A alegria

Público, 20091226 Luís Campos e Cunha

Qualquer organização credível, onde não campeie a corrupção, tem sido capaz de mobilizar os portugueses


Muitas coisas nos irritam, mas o apoucar dos portugueses por portugueses é do pior. Nenhum intelectual nativo, digno desse nome, perde a oportunidade de classificar os portugueses como uma cambada de invejosos, tão racistas como os piores, ou tão mesquinhos como os demais. É completamente falsa e injusta esta autoflagelação.

Nem os portugueses são tão racistas como os outros, nem mais mesquinhos que os outros povos. Há tempos, em conversa com um amigo alemão, bem mais velho e que vive em Portugal há logos anos, ele me dizia que o problema dos alemães é a inveja. O meu espanto foi ele contrastar com os portugueses, que classificava de modo bem diferente. E ele sabe do fala, porque é um grande empresário no nosso país, autodefinindo-se como sendo a sua pátria a Alemanha e Portugal o seu país, mas não deixa de reconhecer as diferenças.

Temos os nossos defeitos. Somos pouco rigorosos e pouco profissionais, não valorizamos a educação como devíamos e chegamos atrasados às reuniões. E sofremos com isso, porque a nossa falta de exigência traduz-se em níveis de rendimento e bem-estar mais baixos que os nossos parceiros da União Europeia. Pagamos o nosso desleixo.

Vem tudo isto a propósito da generosidade dos portugueses. É comovente que, numa situação de crise gravíssima, tanto económica como social e política, os portugueses sejam capazes de se mobilizar para apoiarem o Banco Alimentar contra a Fome como nunca o fizeram. E muitas outras organizações vivem da solidariedade dos portugueses: AMI, os Leigos para o Desenvolvimento, a Abraço e muitas centenas de pequenas organizações são capazes de desenvolver uma actividade de solidariedade social em tempos de crise. É reconfortante e um orgulho para todos nós.

Qualquer organização credível, onde não campeie a corrupção, tem sido capaz de mobilizar as boas vontades dos portugueses e exercer a sua acção social.

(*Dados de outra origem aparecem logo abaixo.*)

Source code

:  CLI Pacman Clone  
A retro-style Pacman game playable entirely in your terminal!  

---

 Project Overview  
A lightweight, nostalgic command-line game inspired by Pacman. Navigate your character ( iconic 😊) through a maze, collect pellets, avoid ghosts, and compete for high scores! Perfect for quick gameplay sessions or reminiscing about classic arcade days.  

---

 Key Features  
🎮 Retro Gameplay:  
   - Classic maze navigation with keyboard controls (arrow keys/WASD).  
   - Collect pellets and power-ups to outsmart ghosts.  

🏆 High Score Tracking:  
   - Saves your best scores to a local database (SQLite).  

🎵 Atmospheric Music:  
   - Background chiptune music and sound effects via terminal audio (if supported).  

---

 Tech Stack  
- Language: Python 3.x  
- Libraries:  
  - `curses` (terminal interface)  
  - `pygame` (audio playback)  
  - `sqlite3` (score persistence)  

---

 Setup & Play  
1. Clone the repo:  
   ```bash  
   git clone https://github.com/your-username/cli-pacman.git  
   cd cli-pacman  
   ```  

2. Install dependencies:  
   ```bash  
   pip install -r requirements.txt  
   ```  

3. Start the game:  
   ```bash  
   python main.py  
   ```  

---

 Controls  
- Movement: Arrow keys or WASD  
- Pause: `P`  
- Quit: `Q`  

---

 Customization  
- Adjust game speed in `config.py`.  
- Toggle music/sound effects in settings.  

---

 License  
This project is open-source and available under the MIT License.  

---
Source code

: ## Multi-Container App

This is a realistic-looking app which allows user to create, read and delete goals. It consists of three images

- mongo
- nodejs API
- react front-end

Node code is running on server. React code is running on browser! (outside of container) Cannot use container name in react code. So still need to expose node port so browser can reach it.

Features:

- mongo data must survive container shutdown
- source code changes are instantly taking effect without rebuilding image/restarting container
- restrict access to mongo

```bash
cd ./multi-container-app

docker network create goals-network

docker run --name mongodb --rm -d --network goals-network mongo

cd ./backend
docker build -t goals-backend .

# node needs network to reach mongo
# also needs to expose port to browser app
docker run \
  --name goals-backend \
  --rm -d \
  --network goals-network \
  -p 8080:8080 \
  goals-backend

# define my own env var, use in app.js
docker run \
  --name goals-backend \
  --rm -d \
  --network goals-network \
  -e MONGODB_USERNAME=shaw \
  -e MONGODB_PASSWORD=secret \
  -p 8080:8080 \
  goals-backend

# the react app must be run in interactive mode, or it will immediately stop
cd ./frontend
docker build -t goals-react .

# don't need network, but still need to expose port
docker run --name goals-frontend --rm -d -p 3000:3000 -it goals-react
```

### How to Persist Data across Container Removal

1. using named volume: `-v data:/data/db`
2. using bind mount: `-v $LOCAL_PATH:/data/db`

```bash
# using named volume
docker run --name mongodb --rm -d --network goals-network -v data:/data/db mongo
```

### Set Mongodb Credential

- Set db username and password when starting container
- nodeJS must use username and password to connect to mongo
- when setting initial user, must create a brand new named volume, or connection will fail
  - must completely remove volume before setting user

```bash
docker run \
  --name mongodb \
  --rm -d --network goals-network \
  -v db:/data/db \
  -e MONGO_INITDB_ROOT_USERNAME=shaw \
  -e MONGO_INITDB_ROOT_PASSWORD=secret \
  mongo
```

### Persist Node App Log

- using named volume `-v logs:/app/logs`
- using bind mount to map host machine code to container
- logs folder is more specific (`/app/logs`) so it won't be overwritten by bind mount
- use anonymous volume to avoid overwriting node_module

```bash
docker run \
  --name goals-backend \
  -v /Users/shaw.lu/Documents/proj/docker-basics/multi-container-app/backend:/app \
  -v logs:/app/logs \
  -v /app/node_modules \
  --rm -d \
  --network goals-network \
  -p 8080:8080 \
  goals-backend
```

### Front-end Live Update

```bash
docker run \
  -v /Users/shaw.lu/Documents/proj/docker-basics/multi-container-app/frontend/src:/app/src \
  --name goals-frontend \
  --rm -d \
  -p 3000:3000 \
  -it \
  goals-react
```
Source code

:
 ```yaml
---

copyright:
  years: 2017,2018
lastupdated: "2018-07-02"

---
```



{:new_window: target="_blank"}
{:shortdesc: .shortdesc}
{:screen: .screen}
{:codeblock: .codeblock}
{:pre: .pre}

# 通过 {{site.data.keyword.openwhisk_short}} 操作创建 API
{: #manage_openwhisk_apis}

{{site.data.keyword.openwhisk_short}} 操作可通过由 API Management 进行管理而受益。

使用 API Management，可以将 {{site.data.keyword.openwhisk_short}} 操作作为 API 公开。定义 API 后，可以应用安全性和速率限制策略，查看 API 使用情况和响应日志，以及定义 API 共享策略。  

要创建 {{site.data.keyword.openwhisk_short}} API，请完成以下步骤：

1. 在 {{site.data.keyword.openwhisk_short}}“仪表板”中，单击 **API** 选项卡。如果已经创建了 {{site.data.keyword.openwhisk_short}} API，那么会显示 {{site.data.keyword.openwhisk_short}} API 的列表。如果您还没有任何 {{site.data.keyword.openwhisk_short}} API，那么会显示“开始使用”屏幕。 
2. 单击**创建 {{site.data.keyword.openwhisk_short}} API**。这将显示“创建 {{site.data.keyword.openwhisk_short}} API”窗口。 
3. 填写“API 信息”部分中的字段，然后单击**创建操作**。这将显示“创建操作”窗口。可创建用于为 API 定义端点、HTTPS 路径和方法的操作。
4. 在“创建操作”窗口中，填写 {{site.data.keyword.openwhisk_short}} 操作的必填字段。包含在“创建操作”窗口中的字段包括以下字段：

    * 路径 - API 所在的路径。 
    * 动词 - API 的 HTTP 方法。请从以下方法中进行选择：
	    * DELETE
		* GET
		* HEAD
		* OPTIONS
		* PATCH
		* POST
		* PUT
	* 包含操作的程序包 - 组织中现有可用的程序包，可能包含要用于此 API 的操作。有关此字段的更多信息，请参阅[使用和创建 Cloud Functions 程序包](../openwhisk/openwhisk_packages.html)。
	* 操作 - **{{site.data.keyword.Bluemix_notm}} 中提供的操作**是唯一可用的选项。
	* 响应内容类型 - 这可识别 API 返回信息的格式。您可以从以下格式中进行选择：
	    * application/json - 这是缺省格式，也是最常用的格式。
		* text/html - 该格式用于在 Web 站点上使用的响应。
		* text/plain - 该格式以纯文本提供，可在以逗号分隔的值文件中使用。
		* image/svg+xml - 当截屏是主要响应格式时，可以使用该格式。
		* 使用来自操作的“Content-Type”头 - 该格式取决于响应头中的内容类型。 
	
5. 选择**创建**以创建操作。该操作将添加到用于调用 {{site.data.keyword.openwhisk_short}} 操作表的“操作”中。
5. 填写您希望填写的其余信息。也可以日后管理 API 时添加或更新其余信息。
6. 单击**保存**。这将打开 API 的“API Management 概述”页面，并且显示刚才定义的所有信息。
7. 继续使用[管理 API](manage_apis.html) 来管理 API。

Mas não é só nesta área que a capacidade da sociedade civil é capaz de se mobilizar por causas. Estou a lembrar-me da Fundação Serralves onde a sua actividade cultural, com espírito de serviço, é financiada, desde há longos anos, em larguíssima medida por privados. Com o apoio necessário e justificado do Estado, as grandes empresas e empresários generosos foram capazes de manter há 20 anos um projecto de ambição internacional no domínio das artes.

E as novas gerações são fonte de esperança.

Há uns 15 ou 20 anos qualquer professor poderia testemunhar o desinteresse dos jovens alunos por tudo o que se relacionava com o humano, com a solidariedade ou a interajuda. Tudo mudou e para melhor. Contrariamente ao que se passava há 15 anos, a nossa juventude actual está muito aberta e mobiliza-se para o apoio social. Vai para Moçambique no Verão dar aulas e tomar conta de miúdos com sida; mobiliza-se para angariar apoios aos mais necessitados; é capaz de apoiar um colega em dificuldades. Tudo isto posso testemunhar e tudo isto é novo e é fonte de esperança. Integrada em organizações ou em iniciativas mais individuais, é a missão e os valores que inspira e mobiliza a juventude, criando um espírito de pertença a uma comunidade com a qual se identifica.

Infelizmente (mas compreensivelmente), estes jovens não se envolvem na política e, ainda menos, nos partidos. De qualquer modo, as gerações mais recentes são diferentes e melhores.

Esta fonte de esperança não é suficiente, temos de porfiar e alimentar tais boas vontades. É apenas uma condição necessária, mas não suficiente. É também necessário criarmos uma sociedade capaz de aproveitar esta gigantesca onda de humanismo e solidariedade. É necessário que os cidadãos percebam que têm uma contribuição a dar à sociedade, com a qual se identifiquem e que por ela sejam responsabilizados. (E agora não estou só a falar para os jovens.) A capacidade para dar é uma boa nova, assim sejamos capazes de a encaminhar e ter uma sociedade capaz de a aproveitar plenamente.

Um bom período natalício e um Ano Novo melhor.